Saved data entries
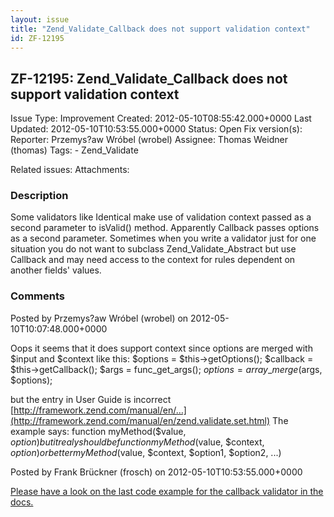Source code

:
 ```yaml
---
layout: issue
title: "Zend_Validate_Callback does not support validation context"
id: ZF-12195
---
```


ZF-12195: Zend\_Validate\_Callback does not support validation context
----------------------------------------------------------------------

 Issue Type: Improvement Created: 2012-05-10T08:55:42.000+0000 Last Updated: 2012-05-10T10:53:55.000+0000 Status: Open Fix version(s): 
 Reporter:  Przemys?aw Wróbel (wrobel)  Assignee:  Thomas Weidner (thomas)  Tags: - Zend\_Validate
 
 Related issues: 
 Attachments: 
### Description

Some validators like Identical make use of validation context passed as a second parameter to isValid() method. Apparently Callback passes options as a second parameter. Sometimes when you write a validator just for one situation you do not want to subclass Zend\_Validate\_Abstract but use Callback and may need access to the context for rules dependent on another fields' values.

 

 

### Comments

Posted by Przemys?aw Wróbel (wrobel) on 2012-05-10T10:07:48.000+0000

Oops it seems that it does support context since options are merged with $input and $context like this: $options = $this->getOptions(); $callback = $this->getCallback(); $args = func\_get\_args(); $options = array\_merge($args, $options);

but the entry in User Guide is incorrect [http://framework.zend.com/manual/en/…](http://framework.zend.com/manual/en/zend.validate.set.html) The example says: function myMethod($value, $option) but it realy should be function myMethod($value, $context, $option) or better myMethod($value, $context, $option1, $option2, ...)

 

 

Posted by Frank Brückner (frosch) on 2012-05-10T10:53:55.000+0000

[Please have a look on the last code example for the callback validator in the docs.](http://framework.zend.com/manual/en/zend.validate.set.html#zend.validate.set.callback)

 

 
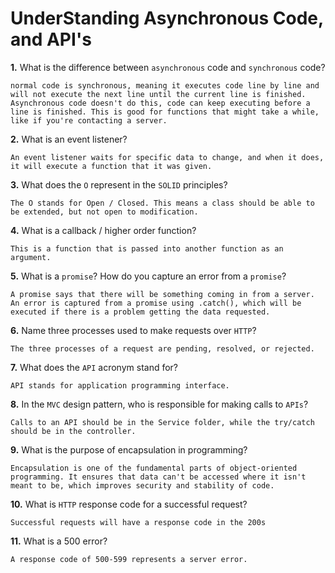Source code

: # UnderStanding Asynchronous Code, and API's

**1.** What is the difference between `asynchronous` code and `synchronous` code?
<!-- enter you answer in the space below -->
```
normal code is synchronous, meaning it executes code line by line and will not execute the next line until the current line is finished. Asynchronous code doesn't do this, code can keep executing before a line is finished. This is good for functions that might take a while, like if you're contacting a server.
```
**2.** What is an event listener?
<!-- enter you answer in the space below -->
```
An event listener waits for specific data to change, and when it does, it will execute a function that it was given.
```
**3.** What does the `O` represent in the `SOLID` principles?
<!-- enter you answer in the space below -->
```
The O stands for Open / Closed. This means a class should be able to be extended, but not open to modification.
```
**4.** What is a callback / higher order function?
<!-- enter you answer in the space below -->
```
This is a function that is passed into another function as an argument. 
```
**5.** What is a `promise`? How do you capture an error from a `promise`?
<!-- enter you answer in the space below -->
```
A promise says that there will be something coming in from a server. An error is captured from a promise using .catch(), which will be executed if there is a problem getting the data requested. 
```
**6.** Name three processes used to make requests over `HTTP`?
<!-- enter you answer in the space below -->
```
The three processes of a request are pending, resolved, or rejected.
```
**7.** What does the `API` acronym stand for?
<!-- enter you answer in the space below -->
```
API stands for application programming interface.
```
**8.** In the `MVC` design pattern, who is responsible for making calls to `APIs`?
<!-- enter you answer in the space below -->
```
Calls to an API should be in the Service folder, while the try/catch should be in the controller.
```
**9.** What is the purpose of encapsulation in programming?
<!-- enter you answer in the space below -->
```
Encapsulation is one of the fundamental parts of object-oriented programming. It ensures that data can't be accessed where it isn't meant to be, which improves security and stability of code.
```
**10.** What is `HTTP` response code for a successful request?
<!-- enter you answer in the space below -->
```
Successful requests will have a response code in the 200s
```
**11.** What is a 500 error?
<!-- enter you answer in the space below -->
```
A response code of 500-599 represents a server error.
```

* * *

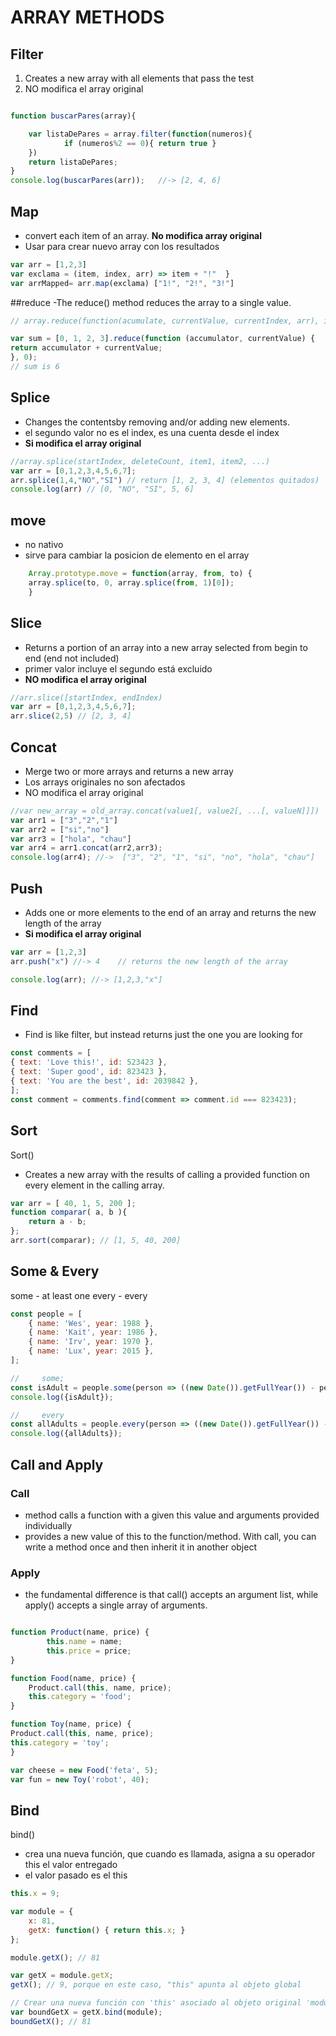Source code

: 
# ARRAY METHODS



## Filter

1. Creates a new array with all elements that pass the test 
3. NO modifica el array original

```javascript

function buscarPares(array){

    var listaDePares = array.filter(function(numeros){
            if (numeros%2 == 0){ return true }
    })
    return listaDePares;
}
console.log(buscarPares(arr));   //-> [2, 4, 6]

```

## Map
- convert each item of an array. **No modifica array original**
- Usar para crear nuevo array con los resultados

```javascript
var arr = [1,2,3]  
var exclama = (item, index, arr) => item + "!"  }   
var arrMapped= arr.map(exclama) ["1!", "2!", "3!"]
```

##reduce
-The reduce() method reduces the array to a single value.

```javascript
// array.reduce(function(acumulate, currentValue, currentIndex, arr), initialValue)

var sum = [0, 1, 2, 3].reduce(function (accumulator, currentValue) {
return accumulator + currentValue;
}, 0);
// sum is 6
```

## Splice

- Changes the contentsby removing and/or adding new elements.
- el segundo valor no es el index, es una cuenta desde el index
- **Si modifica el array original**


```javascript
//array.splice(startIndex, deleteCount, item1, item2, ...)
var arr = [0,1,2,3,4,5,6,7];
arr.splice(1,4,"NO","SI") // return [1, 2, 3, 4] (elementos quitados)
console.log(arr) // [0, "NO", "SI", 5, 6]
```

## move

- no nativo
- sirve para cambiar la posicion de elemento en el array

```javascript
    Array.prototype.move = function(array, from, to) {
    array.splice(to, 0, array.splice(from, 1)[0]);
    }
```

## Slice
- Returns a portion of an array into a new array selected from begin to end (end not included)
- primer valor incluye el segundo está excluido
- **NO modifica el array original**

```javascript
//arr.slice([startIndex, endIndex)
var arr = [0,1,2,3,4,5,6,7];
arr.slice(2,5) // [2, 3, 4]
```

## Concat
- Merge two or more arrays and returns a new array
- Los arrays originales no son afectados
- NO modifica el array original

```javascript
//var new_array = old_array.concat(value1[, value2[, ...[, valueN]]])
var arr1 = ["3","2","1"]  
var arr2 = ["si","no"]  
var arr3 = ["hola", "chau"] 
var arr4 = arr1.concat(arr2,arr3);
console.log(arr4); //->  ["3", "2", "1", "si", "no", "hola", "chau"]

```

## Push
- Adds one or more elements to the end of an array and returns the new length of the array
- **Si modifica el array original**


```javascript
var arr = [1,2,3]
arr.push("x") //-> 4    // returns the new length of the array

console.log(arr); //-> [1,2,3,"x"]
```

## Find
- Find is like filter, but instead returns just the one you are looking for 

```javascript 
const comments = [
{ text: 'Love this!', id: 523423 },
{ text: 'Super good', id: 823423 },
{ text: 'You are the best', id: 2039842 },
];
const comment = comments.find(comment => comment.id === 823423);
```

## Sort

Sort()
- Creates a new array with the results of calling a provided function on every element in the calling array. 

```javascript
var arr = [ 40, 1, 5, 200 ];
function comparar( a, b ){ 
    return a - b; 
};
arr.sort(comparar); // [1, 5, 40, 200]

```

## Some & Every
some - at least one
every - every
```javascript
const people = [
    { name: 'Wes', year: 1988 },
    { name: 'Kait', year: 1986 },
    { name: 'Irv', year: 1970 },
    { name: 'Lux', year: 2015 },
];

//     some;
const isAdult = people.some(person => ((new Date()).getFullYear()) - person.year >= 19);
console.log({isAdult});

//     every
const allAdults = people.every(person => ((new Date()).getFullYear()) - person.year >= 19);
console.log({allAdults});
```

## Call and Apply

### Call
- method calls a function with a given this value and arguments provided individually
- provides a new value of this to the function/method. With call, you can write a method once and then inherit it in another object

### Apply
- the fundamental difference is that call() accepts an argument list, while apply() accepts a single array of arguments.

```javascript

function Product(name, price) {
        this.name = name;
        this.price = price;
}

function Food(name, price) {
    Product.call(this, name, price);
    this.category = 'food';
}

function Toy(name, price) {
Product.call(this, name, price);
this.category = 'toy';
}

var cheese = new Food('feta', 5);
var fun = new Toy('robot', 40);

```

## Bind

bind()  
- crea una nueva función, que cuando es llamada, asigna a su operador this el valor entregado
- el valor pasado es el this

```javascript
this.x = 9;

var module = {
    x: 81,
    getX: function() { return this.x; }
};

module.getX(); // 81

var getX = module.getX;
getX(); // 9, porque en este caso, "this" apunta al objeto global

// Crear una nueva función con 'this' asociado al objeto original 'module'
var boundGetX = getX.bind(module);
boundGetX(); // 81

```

--

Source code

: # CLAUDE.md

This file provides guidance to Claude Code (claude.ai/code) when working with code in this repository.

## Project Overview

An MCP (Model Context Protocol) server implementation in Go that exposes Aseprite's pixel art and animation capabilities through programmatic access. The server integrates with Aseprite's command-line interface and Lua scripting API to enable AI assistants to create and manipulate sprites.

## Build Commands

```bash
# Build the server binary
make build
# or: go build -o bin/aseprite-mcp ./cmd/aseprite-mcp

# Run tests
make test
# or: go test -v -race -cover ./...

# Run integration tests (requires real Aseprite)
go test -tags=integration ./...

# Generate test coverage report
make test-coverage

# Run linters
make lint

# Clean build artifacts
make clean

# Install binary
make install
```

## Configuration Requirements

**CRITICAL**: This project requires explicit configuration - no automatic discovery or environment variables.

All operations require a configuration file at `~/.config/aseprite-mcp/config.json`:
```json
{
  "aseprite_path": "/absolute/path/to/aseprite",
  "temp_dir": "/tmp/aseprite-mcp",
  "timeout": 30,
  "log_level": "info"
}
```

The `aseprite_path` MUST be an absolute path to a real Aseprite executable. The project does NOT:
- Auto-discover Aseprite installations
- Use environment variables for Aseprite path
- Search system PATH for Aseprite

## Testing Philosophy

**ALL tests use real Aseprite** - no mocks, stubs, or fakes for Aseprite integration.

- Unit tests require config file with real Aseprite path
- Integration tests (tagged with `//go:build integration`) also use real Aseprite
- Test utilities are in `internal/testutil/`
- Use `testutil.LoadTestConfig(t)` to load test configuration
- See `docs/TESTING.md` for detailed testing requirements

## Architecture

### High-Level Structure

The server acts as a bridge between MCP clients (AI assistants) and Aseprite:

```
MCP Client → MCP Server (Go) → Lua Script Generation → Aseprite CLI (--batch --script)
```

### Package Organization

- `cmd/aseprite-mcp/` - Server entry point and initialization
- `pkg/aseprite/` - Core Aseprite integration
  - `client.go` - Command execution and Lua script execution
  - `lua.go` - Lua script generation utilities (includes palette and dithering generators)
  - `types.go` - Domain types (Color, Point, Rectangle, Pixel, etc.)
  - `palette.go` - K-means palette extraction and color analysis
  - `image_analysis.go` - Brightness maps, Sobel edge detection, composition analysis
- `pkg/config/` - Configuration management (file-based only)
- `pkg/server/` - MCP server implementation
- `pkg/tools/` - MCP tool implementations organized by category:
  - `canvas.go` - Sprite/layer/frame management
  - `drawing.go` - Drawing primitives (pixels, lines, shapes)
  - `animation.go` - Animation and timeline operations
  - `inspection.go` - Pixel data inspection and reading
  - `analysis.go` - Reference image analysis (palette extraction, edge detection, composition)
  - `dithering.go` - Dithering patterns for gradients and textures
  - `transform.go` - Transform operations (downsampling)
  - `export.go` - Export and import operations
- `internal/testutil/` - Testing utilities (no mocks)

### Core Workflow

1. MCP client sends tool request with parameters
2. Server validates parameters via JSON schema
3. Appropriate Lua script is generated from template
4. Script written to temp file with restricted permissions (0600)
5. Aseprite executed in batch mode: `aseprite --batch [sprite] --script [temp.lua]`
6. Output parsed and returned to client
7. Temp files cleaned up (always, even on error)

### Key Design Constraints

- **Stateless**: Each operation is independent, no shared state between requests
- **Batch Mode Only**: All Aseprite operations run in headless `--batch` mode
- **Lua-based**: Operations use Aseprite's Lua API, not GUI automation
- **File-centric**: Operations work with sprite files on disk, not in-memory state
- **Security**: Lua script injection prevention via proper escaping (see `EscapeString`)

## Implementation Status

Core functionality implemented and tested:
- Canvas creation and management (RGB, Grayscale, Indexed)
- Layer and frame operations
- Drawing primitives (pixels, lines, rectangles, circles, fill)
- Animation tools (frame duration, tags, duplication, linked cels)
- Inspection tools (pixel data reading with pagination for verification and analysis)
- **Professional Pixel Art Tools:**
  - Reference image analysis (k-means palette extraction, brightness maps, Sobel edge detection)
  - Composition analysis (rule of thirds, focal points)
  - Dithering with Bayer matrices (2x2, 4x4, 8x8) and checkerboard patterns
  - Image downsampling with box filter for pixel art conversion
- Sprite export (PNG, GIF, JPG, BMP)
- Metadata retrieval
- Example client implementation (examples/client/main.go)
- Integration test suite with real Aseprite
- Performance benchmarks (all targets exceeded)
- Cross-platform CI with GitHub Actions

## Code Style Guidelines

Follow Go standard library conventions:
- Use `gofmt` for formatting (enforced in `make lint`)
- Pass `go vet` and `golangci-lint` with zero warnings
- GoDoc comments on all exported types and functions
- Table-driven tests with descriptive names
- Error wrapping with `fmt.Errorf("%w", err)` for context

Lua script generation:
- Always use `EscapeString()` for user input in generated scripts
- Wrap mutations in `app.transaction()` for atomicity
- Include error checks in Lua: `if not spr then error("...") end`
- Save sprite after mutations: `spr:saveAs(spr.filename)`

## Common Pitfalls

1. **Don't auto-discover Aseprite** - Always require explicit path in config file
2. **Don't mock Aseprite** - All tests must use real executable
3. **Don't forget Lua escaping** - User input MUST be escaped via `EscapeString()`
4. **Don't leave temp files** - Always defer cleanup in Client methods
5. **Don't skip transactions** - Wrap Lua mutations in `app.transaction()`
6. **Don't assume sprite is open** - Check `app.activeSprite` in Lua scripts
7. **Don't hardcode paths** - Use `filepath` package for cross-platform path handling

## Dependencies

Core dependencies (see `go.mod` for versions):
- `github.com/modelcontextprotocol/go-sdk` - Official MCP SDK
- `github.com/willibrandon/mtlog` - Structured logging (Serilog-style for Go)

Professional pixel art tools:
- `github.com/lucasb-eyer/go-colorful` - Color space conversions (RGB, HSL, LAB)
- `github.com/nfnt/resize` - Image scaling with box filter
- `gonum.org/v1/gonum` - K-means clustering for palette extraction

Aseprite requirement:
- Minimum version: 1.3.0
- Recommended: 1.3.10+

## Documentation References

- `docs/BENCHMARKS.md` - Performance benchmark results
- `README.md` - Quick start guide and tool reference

[Exercise objective] Would you output, from the records above, exactly the run of lines that starts at the line containing "3. **Don't forget" and ends at the line containing "5. **Don't skip", and only that run?

[Result of this task]
3. **Don't forget Lua escaping** - User input MUST be escaped via `EscapeString()`
4. **Don't leave temp files** - Always defer cleanup in Client methods
5. **Don't skip transactions** - Wrap Lua mutations in `app.transaction()`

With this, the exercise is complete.